Tribes Target State Road Culverts in Salmon Lawsuitby Associated Press
Seattle Post-Intelligencer - January 16, 2001
OLYMPIA -- Some Puget Sound Indian tribes plan to file a federal lawsuit to try to force the state to fix road culverts they say block the passage of salmon.
A spokesman for the Northwest Indian Fisheries Commission, Tony Meyer, said the lawsuit will rely on treaty rights that were affirmed by the U.S. Supreme Court in the 1970s.
"The overall goal of the tribes is to fix all of the fish culverts and other barriers and to do that within a reasonable period of time ... in the form of a legally binding court order," said Kevin Lyon, an Olympia-based attorney for the Squaxin Island Indian Tribe. The Squaxin tribe is party to the suit.

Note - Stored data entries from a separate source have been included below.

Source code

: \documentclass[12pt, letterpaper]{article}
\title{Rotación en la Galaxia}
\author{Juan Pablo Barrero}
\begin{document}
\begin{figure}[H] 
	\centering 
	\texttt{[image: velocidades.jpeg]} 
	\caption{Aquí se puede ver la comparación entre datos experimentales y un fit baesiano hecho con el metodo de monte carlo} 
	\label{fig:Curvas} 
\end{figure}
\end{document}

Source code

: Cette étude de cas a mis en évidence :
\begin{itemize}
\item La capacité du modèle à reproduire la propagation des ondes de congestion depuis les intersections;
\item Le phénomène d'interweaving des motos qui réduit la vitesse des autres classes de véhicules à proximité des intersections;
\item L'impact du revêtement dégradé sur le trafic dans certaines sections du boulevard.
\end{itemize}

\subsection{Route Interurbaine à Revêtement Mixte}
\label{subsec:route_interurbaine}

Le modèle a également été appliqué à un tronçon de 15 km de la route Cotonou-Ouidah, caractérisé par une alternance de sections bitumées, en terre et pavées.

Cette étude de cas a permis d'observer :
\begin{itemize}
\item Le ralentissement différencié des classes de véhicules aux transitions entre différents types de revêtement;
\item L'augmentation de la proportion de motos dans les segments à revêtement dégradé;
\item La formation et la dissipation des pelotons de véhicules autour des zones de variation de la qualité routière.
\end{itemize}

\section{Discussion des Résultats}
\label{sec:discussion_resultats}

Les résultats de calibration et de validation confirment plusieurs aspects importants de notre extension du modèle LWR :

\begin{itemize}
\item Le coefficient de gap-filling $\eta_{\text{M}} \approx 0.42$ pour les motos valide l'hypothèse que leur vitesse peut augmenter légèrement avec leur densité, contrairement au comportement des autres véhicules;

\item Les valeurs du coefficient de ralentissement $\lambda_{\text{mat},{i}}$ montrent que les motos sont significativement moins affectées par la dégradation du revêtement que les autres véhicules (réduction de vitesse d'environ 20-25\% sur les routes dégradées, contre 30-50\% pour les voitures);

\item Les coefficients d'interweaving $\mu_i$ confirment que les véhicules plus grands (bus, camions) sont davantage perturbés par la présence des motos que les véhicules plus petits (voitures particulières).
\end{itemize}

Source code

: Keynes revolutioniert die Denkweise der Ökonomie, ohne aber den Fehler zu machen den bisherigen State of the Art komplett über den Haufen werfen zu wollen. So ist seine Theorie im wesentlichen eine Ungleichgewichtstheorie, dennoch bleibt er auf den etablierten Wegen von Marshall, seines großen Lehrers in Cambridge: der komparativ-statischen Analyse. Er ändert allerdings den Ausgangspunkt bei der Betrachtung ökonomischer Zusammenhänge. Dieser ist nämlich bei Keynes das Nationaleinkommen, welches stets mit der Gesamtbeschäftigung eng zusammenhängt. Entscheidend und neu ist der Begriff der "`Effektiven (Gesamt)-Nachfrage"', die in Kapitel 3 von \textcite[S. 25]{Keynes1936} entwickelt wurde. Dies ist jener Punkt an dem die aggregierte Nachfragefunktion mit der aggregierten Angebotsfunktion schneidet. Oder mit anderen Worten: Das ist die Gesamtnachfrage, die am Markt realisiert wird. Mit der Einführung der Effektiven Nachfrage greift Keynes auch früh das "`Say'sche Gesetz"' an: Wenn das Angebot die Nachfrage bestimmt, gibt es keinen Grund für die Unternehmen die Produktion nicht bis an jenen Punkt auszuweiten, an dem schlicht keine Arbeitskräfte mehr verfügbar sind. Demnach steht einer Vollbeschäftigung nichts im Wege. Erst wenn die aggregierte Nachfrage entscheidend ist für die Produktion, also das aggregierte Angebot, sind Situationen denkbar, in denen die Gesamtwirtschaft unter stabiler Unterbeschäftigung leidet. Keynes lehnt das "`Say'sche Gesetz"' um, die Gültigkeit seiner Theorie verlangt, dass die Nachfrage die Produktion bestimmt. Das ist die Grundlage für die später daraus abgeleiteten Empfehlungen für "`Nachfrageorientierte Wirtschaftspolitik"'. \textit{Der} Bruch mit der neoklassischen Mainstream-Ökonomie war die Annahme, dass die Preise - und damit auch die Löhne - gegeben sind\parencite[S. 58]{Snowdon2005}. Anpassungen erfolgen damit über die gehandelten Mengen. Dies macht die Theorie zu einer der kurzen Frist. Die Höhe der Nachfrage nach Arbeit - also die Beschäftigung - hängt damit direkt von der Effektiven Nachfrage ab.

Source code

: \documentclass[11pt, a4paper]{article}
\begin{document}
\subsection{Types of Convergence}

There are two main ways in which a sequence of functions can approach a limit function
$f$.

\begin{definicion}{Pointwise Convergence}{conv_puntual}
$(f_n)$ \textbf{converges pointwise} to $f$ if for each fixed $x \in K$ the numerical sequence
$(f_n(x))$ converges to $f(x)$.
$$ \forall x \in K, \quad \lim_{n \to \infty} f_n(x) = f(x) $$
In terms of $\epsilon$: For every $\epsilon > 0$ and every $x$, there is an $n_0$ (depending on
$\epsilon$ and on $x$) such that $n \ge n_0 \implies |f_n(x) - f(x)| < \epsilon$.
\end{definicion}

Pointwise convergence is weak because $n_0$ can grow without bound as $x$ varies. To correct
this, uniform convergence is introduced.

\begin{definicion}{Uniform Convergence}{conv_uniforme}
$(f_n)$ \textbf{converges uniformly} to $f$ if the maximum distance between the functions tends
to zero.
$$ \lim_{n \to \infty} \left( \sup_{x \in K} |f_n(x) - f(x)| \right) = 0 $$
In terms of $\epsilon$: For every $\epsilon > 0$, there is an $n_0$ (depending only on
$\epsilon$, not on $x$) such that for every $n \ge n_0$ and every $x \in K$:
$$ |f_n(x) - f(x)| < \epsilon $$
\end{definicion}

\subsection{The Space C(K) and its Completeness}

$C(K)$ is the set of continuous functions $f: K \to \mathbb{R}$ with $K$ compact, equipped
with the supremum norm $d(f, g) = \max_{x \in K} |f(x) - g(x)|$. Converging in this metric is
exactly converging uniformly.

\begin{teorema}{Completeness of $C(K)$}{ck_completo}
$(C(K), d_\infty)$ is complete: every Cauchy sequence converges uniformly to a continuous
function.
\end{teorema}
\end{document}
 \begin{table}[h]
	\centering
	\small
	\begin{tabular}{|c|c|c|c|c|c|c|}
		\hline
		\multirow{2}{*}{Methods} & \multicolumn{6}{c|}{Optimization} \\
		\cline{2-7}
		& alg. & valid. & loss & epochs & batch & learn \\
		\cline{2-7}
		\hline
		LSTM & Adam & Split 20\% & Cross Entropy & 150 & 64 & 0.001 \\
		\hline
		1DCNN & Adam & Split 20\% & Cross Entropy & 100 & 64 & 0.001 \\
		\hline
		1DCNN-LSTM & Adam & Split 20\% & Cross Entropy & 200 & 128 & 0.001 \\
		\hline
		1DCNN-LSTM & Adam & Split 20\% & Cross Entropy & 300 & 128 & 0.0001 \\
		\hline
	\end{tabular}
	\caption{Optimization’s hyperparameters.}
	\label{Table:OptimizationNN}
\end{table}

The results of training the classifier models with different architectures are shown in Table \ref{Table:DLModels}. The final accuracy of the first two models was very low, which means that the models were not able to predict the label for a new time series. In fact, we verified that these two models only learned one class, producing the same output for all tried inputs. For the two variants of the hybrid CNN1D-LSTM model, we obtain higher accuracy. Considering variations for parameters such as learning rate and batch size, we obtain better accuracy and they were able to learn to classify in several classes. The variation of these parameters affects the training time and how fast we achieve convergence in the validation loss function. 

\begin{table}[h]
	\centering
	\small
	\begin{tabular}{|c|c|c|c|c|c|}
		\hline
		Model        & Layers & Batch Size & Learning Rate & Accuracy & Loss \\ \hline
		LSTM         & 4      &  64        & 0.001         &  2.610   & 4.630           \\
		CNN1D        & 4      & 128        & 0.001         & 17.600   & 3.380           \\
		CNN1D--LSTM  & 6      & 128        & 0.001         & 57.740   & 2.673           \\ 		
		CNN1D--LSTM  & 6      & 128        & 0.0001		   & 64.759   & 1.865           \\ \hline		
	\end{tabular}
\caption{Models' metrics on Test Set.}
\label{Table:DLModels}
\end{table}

"We're referring to any fish-blocking culvert," Lyon said. "It's the improperly constructed and improperly maintained culverts."
Culverts are manmade channels, usually pipes, built under roads to direct the flow of water and, in theory, migrating fish like salmon.
A 1974 federal court ruling, called the Boldt decision, recognized the tribes' treaty right to harvest half of each year's Puget Sound salmon run. Meyer said the Boldt decision will be a key part of the lawsuit.
Seven Washington state salmon runs have been listed as endangered or threatened under the Endangered Species Act.